Psychoanalysis and Critique of Capitalism: From Freud to Lacan
Public Lecture von Samo Tomšič (Humboldt Universität zu Berlin)
Moderation: Sami Khatib (American University of Beirut)
This talk returns to two crucial frameworks, in which Freud examines the intertwining of the capitalist social mechanisms and the logic of the unconscious: on the one hand, the link between unconscious labour and production of pleasure, and on the other, the social aetiology of neuroses, which associates the proliferation of traumatic neuroses with two major features of capitalism: war and crisis.
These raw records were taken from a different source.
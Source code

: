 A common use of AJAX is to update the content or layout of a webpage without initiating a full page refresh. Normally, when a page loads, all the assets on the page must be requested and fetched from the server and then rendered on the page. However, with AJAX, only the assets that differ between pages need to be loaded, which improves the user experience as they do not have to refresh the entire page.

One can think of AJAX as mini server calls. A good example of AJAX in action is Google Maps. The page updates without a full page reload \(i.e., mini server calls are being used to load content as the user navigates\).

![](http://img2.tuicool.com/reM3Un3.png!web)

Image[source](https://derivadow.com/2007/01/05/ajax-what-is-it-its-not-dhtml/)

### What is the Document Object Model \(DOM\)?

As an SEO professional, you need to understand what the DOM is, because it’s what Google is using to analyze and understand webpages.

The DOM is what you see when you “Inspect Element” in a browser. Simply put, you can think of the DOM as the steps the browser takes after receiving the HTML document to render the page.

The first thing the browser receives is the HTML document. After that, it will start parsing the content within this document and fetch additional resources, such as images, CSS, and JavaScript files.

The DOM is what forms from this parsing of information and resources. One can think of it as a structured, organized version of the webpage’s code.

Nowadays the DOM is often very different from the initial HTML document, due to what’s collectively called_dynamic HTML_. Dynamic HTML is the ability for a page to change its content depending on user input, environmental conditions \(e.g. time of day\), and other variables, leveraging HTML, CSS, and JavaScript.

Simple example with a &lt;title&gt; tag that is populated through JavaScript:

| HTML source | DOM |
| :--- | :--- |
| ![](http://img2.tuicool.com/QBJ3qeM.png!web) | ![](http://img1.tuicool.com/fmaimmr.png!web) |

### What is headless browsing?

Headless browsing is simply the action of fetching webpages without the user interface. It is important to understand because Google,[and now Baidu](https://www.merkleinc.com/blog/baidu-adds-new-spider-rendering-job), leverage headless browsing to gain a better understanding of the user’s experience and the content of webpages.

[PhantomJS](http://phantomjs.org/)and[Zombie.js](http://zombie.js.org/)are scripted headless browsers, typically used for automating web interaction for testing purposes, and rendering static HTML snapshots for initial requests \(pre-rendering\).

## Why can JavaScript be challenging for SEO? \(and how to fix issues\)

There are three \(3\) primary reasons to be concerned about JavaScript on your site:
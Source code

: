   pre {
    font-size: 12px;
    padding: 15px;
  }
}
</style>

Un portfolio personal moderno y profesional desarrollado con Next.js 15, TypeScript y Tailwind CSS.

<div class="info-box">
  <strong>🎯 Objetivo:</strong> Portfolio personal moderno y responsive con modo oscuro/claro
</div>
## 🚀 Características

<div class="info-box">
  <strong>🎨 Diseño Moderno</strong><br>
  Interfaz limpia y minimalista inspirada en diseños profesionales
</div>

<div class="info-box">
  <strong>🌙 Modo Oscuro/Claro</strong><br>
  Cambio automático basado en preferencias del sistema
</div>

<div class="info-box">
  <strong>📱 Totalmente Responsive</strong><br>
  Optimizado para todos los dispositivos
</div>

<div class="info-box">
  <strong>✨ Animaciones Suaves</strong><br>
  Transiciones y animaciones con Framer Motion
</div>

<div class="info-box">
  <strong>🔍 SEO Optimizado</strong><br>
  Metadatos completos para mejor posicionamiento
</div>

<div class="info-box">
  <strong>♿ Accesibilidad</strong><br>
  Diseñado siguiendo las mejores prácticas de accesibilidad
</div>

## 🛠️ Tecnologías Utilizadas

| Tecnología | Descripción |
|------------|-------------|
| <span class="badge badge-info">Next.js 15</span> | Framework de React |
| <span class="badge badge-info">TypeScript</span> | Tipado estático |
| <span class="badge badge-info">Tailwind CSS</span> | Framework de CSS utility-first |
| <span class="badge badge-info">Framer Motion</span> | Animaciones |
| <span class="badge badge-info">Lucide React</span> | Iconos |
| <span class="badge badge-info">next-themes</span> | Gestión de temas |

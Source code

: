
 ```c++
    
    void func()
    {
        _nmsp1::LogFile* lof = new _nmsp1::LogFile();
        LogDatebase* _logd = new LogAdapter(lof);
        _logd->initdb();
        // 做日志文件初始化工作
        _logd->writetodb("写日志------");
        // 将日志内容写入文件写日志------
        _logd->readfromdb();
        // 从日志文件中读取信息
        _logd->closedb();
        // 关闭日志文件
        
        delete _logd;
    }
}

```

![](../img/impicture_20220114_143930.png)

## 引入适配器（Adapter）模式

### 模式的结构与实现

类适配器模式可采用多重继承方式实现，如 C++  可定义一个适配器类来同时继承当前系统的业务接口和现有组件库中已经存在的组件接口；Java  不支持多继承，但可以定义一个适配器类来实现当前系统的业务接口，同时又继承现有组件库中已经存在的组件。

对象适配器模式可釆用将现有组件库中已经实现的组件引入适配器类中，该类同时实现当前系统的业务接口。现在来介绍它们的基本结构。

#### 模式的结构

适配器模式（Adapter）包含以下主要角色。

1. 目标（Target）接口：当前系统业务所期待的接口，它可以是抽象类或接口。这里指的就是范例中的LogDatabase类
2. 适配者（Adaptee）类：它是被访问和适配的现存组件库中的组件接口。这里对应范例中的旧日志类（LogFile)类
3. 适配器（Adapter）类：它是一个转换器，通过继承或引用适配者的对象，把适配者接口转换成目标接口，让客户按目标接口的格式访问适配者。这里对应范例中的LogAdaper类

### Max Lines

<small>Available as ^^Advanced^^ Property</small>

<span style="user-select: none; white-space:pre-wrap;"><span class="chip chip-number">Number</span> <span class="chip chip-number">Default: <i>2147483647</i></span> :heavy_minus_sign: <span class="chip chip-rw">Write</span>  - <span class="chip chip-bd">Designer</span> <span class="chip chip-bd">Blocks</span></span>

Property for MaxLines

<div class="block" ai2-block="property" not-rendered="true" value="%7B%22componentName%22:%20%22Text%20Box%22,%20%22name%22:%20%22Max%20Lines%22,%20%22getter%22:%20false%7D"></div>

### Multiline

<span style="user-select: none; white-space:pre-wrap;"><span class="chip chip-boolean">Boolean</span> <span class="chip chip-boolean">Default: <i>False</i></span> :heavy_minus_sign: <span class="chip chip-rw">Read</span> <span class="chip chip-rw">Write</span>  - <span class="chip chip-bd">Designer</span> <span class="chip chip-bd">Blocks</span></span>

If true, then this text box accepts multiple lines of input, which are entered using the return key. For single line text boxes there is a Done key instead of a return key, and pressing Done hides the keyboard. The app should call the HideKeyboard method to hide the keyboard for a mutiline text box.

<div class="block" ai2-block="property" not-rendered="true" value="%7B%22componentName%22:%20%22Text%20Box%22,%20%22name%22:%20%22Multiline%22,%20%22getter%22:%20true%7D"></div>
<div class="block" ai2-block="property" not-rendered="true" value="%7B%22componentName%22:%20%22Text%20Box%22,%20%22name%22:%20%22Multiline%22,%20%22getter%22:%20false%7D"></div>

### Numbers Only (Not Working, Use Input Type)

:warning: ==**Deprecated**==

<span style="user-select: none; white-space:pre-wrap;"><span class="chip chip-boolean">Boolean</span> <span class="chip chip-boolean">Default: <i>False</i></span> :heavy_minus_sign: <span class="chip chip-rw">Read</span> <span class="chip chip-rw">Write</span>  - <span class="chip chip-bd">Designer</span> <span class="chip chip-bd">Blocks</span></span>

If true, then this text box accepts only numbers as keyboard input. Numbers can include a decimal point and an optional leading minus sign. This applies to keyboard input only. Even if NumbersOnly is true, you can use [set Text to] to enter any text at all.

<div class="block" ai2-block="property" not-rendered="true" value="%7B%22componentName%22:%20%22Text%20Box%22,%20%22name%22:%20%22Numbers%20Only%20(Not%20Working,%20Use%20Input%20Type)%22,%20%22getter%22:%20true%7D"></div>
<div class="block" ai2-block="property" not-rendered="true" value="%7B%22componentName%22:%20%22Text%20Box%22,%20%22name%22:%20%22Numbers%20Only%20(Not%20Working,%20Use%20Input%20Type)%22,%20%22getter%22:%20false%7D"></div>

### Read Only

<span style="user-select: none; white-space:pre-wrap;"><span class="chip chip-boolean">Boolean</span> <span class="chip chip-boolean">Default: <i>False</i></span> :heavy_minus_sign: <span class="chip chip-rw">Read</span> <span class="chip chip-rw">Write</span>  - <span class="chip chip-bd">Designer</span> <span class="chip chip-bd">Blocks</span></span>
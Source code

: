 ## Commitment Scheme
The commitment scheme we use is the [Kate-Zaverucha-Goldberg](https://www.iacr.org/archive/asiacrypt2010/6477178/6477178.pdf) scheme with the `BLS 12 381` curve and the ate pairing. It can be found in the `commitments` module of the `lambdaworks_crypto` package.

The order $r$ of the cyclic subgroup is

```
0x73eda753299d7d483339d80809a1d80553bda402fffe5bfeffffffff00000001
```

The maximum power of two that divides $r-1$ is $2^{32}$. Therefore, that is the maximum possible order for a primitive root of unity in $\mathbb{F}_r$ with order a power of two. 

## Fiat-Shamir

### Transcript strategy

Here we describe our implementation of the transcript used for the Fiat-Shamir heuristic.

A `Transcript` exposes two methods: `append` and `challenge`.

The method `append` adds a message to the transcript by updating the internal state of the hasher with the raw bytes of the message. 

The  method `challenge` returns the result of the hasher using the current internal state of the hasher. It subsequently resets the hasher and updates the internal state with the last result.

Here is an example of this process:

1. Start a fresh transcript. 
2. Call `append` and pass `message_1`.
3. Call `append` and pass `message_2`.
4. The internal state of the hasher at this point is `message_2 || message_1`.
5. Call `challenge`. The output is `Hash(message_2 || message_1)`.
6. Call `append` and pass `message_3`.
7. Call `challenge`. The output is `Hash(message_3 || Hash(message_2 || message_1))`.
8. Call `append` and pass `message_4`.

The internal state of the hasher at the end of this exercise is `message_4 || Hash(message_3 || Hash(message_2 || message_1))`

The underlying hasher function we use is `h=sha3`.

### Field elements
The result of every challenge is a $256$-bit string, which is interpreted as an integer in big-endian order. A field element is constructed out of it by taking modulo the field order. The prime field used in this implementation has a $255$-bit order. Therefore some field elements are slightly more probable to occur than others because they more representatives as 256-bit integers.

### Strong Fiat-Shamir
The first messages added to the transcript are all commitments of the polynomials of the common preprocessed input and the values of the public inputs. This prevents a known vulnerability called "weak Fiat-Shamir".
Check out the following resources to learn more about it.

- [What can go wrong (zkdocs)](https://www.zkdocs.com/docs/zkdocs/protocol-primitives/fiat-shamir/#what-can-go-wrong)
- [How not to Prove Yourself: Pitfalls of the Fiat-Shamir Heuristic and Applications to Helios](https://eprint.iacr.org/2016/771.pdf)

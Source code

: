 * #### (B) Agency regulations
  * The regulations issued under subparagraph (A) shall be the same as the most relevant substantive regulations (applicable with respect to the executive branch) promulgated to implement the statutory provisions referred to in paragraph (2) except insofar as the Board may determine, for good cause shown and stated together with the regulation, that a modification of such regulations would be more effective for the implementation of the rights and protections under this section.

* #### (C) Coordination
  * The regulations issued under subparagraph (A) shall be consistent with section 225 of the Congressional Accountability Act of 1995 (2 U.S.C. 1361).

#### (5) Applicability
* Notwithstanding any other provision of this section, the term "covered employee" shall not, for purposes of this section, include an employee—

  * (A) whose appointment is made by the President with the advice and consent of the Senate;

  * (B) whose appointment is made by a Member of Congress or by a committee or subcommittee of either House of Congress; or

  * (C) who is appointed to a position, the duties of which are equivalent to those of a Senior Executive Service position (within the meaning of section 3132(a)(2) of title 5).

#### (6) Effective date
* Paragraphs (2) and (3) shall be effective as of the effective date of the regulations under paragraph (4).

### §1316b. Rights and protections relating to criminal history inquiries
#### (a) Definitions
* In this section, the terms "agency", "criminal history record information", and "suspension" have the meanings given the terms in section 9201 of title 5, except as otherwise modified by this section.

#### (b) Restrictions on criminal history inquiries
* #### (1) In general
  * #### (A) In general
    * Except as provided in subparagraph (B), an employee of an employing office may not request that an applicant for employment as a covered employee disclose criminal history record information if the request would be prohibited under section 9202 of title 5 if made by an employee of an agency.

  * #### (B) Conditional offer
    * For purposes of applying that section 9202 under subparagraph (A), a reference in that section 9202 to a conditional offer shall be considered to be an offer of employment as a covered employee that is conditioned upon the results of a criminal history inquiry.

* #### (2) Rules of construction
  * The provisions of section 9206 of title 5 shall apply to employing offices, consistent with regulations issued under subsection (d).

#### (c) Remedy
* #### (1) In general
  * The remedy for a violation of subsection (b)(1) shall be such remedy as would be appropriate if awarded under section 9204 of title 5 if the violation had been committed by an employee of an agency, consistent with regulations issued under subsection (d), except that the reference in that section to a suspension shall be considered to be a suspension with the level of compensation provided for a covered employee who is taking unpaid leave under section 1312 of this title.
From here, the talk moves on to Lacan’s critique of capitalism, which can be outlined in three steps: first, the ongoing political relevance of his “return to Freud”, denouncing the normalising tendencies of post-Freudian psychoanalysis and psychotherapy; then, Lacan’s theory of enjoyment, which in many aspects systematised Freud’s speculative conception of pleasure by linking it with Marx’s critique of political economy; and, finally, his theory of discourses, which provides a specific tool to think the historical and structural metamorphoses of capitalism.
Samo Tomšič is author of the book The Capitalist Unconscious (Verso, 2015), a major, comprehensive study of the connection between Marx and Lacan’s work.